[AIM OF THE TASK]:
Please reproduce exactly the lines from the start of the records through the one containing "git merge upstream", and nothing more.

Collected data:

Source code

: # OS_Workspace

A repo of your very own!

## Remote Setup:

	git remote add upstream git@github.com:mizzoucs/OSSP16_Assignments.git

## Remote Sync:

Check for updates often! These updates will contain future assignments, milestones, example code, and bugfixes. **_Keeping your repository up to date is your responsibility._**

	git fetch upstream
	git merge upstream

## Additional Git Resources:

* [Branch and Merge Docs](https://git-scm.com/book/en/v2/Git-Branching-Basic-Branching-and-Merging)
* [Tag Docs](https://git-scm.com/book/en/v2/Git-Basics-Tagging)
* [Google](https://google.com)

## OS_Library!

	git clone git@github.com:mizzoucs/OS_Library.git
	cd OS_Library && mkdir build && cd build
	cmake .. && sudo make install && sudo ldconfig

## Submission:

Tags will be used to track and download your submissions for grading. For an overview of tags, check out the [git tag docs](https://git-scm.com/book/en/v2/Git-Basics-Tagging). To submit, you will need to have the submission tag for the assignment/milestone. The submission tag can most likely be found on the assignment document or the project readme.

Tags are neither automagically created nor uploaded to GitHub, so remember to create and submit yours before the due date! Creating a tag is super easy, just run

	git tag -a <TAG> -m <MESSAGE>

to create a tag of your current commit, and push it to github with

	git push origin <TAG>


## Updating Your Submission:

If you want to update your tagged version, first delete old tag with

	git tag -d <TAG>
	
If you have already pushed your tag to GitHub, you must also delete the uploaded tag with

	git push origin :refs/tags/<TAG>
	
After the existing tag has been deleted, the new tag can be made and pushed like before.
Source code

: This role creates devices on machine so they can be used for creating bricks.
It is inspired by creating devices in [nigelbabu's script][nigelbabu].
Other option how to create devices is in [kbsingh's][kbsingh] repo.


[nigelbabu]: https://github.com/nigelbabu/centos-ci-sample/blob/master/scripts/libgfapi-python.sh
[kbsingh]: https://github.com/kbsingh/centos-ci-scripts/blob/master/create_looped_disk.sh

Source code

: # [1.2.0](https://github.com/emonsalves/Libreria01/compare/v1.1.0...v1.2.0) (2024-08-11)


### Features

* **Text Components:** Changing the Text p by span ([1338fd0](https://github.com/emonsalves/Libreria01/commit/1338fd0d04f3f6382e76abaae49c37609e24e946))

[RESPONSE]:
Source code

: # OS_Workspace

A repo of your very own!

## Remote Setup:

	git remote add upstream git@github.com:mizzoucs/OSSP16_Assignments.git

## Remote Sync:

Check for updates often! These updates will contain future assignments, milestones, example code, and bugfixes. **_Keeping your repository up to date is your responsibility._**

	git fetch upstream
	git merge upstream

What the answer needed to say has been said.